What to produce = Only lines containing "GetUpdatetypeOk" are wanted from the data below. Copy those lines.

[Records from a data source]
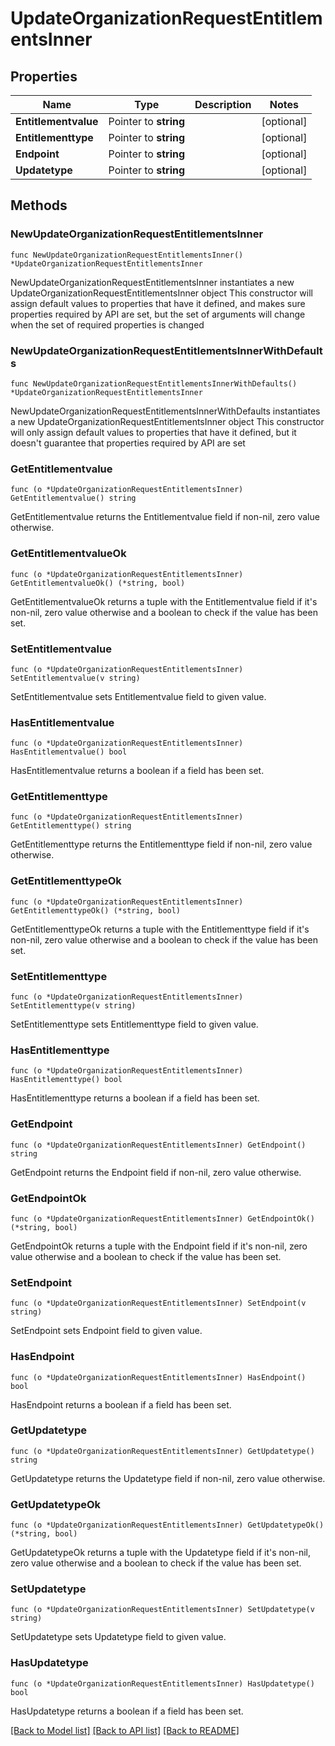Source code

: # UpdateOrganizationRequestEntitlementsInner

## Properties

Name | Type | Description | Notes
------------ | ------------- | ------------- | -------------
**Entitlementvalue** | Pointer to **string** |  | [optional] 
**Entitlementtype** | Pointer to **string** |  | [optional] 
**Endpoint** | Pointer to **string** |  | [optional] 
**Updatetype** | Pointer to **string** |  | [optional] 

## Methods

### NewUpdateOrganizationRequestEntitlementsInner

`func NewUpdateOrganizationRequestEntitlementsInner() *UpdateOrganizationRequestEntitlementsInner`

NewUpdateOrganizationRequestEntitlementsInner instantiates a new UpdateOrganizationRequestEntitlementsInner object
This constructor will assign default values to properties that have it defined,
and makes sure properties required by API are set, but the set of arguments
will change when the set of required properties is changed

### NewUpdateOrganizationRequestEntitlementsInnerWithDefaults

`func NewUpdateOrganizationRequestEntitlementsInnerWithDefaults() *UpdateOrganizationRequestEntitlementsInner`

NewUpdateOrganizationRequestEntitlementsInnerWithDefaults instantiates a new UpdateOrganizationRequestEntitlementsInner object
This constructor will only assign default values to properties that have it defined,
but it doesn't guarantee that properties required by API are set

### GetEntitlementvalue

`func (o *UpdateOrganizationRequestEntitlementsInner) GetEntitlementvalue() string`

GetEntitlementvalue returns the Entitlementvalue field if non-nil, zero value otherwise.

### GetEntitlementvalueOk

`func (o *UpdateOrganizationRequestEntitlementsInner) GetEntitlementvalueOk() (*string, bool)`

GetEntitlementvalueOk returns a tuple with the Entitlementvalue field if it's non-nil, zero value otherwise
and a boolean to check if the value has been set.

### SetEntitlementvalue

`func (o *UpdateOrganizationRequestEntitlementsInner) SetEntitlementvalue(v string)`

SetEntitlementvalue sets Entitlementvalue field to given value.

### HasEntitlementvalue

`func (o *UpdateOrganizationRequestEntitlementsInner) HasEntitlementvalue() bool`

HasEntitlementvalue returns a boolean if a field has been set.

### GetEntitlementtype

`func (o *UpdateOrganizationRequestEntitlementsInner) GetEntitlementtype() string`

GetEntitlementtype returns the Entitlementtype field if non-nil, zero value otherwise.

### GetEntitlementtypeOk

`func (o *UpdateOrganizationRequestEntitlementsInner) GetEntitlementtypeOk() (*string, bool)`

GetEntitlementtypeOk returns a tuple with the Entitlementtype field if it's non-nil, zero value otherwise
and a boolean to check if the value has been set.

### SetEntitlementtype

`func (o *UpdateOrganizationRequestEntitlementsInner) SetEntitlementtype(v string)`

SetEntitlementtype sets Entitlementtype field to given value.

### HasEntitlementtype

`func (o *UpdateOrganizationRequestEntitlementsInner) HasEntitlementtype() bool`

HasEntitlementtype returns a boolean if a field has been set.

### GetEndpoint

`func (o *UpdateOrganizationRequestEntitlementsInner) GetEndpoint() string`

GetEndpoint returns the Endpoint field if non-nil, zero value otherwise.

### GetEndpointOk

`func (o *UpdateOrganizationRequestEntitlementsInner) GetEndpointOk() (*string, bool)`

GetEndpointOk returns a tuple with the Endpoint field if it's non-nil, zero value otherwise
and a boolean to check if the value has been set.

### SetEndpoint

`func (o *UpdateOrganizationRequestEntitlementsInner) SetEndpoint(v string)`

SetEndpoint sets Endpoint field to given value.

### HasEndpoint

`func (o *UpdateOrganizationRequestEntitlementsInner) HasEndpoint() bool`

HasEndpoint returns a boolean if a field has been set.

### GetUpdatetype

`func (o *UpdateOrganizationRequestEntitlementsInner) GetUpdatetype() string`

GetUpdatetype returns the Updatetype field if non-nil, zero value otherwise.

### GetUpdatetypeOk

`func (o *UpdateOrganizationRequestEntitlementsInner) GetUpdatetypeOk() (*string, bool)`

GetUpdatetypeOk returns a tuple with the Updatetype field if it's non-nil, zero value otherwise
and a boolean to check if the value has been set.

### SetUpdatetype

`func (o *UpdateOrganizationRequestEntitlementsInner) SetUpdatetype(v string)`

SetUpdatetype sets Updatetype field to given value.

### HasUpdatetype

`func (o *UpdateOrganizationRequestEntitlementsInner) HasUpdatetype() bool`

HasUpdatetype returns a boolean if a field has been set.


[[Back to Model list]](../README.md#documentation-for-models) [[Back to API list]](../README.md#documentation-for-api-endpoints) [[Back to README]](../README.md)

Answer =
### GetUpdatetypeOk
`func (o *UpdateOrganizationRequestEntitlementsInner) GetUpdatetypeOk() (*string, bool)`
GetUpdatetypeOk returns a tuple with the Updatetype field if it's non-nil, zero value otherwise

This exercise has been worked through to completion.